Il cancelliere del regime cubano, Bruno Rodríguez Parrilla, ha pubblicato questo sabato un messaggio sui suoi social per congratularsi con Volker Türk per il suo rinnovo come Alto Commissario dell'ONU per i Diritti Umani e, nel contempo, proclamare che Cuba «ribadisce il suo impegno per la promozione e la protezione di tutti i diritti umani», una dichiarazione che contrasta in modo flagrante con la situazione documentata nell'isola da organizzazioni indipendenti.
La Assemblea Generale dell'ONU ha rinnovato il mandato di Türk venerdì con 144 voti a favore, 10 contro e 13 astensioni, estendendolo dal 12 ottobre 2026 all'11 ottobre 2030, come riportato da Reuters sulla votazione a New York. Sarà il primo Alto Commissario a completare due mandati completi in quella carica.
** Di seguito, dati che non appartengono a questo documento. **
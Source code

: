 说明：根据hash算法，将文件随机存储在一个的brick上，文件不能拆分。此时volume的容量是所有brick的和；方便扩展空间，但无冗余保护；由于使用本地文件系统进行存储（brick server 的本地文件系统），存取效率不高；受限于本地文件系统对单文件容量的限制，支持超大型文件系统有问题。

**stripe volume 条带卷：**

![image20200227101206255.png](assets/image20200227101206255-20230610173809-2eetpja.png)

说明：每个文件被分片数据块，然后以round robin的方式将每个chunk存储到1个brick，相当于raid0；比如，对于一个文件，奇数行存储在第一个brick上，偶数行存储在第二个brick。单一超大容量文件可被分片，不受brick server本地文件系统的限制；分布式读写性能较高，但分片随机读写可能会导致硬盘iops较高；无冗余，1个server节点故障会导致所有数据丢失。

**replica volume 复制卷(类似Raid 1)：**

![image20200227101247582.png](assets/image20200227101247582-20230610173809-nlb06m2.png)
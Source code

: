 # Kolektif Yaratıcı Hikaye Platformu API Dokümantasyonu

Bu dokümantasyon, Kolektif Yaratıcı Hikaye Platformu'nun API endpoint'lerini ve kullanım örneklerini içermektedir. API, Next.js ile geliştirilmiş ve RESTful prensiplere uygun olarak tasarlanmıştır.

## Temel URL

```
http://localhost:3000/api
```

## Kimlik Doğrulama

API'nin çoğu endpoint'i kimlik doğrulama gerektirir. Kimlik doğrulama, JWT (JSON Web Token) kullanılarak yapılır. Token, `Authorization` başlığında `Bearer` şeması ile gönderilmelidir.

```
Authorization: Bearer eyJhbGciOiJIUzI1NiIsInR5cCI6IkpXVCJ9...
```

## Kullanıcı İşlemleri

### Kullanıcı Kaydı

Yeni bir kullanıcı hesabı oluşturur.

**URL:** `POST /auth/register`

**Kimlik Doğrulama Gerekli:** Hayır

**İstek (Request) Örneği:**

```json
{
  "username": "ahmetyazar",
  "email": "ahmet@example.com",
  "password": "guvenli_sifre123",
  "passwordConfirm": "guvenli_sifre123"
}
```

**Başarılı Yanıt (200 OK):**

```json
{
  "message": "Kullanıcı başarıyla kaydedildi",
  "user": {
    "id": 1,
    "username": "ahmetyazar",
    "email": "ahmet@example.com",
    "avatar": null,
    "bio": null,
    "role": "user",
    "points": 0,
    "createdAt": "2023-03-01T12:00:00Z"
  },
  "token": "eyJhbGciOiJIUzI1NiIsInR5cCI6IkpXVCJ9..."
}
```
Nel suo messaggio, Rodríguez ha invocato principi di «non discriminazione, dialogo e cooperazione» come pilastri del presunto impegno cubano con i meccanismi delle Nazioni Unite in materia di diritti umani.
La ipocrisia di queste parole emerge chiaramente dai dati raccolti dalle organizzazioni internazionali. Prisoners Defenders ha registrato 1.281 prigionieri politici a Cuba nel maggio del 2026, un numero definito come un record storico. L'Osservatorio Cubano dei Diritti Umani (OCDH) ha denunciato almeno 1.949 azioni repressive nel primo semestre dell'anno, inclusi oltre 300 nel campo carcerario.
Cubalex ha riportato 319 eventi repressivi solo nel giugno 2026, con le violazioni contro le persone private della libertà che rappresentano il tipo più frequente, con 138 incidenti registrati in quel mese.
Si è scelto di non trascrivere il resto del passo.